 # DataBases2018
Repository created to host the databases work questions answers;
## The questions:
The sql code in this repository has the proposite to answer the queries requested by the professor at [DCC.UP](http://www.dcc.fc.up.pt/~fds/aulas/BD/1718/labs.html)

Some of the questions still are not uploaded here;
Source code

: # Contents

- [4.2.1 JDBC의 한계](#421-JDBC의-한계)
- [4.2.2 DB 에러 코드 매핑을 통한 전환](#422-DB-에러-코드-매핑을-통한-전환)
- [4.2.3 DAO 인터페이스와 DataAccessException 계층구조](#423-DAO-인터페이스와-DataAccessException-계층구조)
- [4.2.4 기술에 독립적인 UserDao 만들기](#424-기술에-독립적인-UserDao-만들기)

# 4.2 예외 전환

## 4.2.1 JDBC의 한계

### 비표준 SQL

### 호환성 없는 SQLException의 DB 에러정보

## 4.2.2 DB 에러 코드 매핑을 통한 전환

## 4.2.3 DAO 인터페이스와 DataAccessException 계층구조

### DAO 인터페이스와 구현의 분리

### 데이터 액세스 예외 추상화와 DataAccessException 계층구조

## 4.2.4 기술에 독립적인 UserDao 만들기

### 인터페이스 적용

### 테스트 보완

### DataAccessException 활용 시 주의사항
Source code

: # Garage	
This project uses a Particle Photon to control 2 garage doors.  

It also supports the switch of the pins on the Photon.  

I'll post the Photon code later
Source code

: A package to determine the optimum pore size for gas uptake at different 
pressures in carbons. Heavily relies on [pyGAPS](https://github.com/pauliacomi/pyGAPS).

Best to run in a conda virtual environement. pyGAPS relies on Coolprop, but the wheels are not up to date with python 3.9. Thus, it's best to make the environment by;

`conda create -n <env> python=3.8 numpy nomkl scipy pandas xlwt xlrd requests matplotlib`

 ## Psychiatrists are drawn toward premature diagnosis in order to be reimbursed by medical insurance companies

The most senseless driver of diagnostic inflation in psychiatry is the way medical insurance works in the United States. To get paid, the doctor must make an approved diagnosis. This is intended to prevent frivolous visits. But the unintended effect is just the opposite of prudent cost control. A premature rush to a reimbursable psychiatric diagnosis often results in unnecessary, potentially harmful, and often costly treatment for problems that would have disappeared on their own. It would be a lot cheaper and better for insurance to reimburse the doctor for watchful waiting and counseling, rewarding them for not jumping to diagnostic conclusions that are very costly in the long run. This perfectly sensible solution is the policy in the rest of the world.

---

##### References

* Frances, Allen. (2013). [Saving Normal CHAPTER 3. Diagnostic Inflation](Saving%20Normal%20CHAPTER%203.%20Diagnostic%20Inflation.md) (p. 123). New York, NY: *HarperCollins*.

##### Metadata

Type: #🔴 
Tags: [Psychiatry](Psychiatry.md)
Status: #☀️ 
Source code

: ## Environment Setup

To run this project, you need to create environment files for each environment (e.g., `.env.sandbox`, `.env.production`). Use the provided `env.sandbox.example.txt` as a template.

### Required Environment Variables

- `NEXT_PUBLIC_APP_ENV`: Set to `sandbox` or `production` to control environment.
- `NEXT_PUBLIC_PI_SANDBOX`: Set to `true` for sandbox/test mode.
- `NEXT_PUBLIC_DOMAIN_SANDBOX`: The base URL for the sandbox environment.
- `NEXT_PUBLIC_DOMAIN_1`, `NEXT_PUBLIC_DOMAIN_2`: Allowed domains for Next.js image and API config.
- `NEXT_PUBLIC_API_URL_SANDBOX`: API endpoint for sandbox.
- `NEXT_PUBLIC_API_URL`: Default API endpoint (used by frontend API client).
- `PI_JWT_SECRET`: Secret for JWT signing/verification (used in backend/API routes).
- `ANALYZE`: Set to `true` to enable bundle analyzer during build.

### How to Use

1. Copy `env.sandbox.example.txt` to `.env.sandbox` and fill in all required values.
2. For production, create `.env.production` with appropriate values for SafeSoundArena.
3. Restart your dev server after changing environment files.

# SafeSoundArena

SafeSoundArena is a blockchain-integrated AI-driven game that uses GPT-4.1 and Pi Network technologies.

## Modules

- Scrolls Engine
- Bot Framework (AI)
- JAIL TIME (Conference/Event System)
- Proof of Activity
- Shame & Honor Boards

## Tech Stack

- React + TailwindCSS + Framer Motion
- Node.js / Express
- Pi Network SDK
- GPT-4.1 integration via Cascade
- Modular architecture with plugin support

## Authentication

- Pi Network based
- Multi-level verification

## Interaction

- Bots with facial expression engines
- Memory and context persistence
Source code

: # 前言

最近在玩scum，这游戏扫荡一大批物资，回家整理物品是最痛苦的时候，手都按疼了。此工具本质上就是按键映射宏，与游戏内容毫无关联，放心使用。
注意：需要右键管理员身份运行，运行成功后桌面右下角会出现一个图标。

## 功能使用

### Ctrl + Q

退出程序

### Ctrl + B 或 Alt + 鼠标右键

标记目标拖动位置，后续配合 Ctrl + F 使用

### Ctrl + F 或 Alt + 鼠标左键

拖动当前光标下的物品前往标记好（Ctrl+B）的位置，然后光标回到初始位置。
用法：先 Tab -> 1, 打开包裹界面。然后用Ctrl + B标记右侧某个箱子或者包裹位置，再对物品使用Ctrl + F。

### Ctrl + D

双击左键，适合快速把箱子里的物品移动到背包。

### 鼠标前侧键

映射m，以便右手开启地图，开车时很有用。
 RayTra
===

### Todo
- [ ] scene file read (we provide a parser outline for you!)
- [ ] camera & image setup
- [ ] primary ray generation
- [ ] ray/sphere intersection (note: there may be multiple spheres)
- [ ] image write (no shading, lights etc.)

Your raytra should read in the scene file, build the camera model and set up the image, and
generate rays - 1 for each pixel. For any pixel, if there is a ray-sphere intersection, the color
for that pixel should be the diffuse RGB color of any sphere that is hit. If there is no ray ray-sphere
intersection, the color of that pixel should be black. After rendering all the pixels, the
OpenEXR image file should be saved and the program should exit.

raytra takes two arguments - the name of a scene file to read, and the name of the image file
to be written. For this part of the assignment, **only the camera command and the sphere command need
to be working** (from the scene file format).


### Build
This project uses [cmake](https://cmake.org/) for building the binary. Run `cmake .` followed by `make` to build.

--------------------------------------------------

Where does the word "questions" appear in the material above? Copy every line that holds it.

Repository created to host the databases work questions answers;
## The questions:
Some of the questions still are not uploaded here;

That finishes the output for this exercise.